In a well-known exchange of claims and counterclaims, Starmer said the government had “lost control” of the economy and added that it was ordinary people “who are paying the price.” Sunak argued his plans were helping to revive economic growth and said Labor would put progress at risk.
Televised debates for general elections are a relatively recent phenomenon in Britain; the first took place in 2010. This time the responsibility for making an impact fell to Sunak, in a broadcast that was described as “one of the last opportunities The prime minister has to change the political fortunes of his party”, by Lee Cain, who he worked in Downing Street for Boris Johnson, one of Sunak’s predecessors.
Earlier on Tuesday, Farage, who took over as leader of Reform UK, a small far-right party campaigning to reduce immigration, addressed a crowd of several hundred people in Clacton-on-Sea, which forms part of the area in which you plan to compete in the general election.
Capitalizing on his reputation as a political disruptor, Farage appealed to voters to send him to Parliament “to be a bloody nuisance”. However, not all onlookers were friendly and one protester threw what appeared to be a large milkshake at him. A woman was later arrested.
Farage, a leading Brexiteer, has tried and failed seven times to become a member of the British Parliament. But analysts believe he has a good chance this time in Clacton, an area that voted heavily in favor of Britain leaving the European Union and was once represented by a lawmaker from the UK Independence Party, the party. pro-Brexit party that Farage used to form. lead.
Nationally, Reform UK is unlikely to win more than a handful of seats under Britain’s electoral system, which favors the two largest parties and makes it very difficult for smaller parties to advance.
But Farage’s party tends to win more Conservative votes than Labor and could divert thousands of votes that Sunak’s party won in the 2019 general election, potentially costing it dozens of seats.

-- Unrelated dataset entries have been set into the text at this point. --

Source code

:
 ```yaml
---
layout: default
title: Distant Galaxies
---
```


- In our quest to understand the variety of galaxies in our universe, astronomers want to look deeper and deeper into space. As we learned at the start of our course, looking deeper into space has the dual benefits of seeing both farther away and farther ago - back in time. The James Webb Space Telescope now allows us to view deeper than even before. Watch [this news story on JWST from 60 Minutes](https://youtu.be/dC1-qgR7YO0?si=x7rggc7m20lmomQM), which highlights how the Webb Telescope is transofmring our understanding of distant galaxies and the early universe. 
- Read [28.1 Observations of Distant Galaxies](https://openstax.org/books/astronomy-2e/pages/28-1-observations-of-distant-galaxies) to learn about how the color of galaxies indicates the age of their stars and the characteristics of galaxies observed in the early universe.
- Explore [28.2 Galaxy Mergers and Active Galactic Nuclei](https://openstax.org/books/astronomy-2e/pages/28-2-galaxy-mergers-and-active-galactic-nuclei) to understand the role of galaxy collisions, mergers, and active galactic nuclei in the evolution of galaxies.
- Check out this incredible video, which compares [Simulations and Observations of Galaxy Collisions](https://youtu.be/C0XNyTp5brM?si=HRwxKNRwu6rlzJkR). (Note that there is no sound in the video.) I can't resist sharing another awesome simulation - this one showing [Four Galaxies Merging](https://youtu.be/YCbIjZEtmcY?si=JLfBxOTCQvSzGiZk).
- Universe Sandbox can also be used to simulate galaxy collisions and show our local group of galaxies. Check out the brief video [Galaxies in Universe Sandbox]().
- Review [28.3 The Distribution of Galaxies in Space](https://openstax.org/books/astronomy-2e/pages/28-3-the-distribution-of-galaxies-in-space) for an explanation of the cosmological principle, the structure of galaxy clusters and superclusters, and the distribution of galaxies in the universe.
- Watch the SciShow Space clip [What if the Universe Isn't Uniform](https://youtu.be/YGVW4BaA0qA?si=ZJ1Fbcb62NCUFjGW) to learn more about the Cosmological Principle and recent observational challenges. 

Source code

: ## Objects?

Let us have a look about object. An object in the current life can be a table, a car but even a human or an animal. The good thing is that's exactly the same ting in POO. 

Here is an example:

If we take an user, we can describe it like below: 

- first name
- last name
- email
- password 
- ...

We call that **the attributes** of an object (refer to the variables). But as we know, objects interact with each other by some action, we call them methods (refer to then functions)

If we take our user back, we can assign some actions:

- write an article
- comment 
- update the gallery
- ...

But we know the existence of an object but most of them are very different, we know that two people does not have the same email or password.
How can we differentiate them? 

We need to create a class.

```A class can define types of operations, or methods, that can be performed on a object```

On Tuesday, Sunak made a new attempt to appeal to potential reform voters, promising to limit immigration by putting an annual cap on entrants.
Under their plans, a committee of experts would recommend a maximum number of immigrants to be allowed each year, which would then be voted on by Parliament.
Labor dismissed the promise as meaningless, pointing out that previous Conservative election promises to limit immigration had not been fulfilled and that net migration had roughly tripled since the last election in 2019.
At one point during Tuesday’s debate, Sunak accused Labor of having no plan to curb the number of asylum seekers crossing the Channel in small boats. And he hinted that he would be willing to pull Britain out of international agreements if he remained prime minister and was thwarted by his efforts to send some of those arriving to British shores on one-way flights to Rwanda.
Starmer described that plan as an “expensive stunt” and attacked Sunak over the rise in legal immigration since the 2019 general election. “The prime minister says, ‘It’s too high,’” Starmer said, adding: “Who is in charge?”.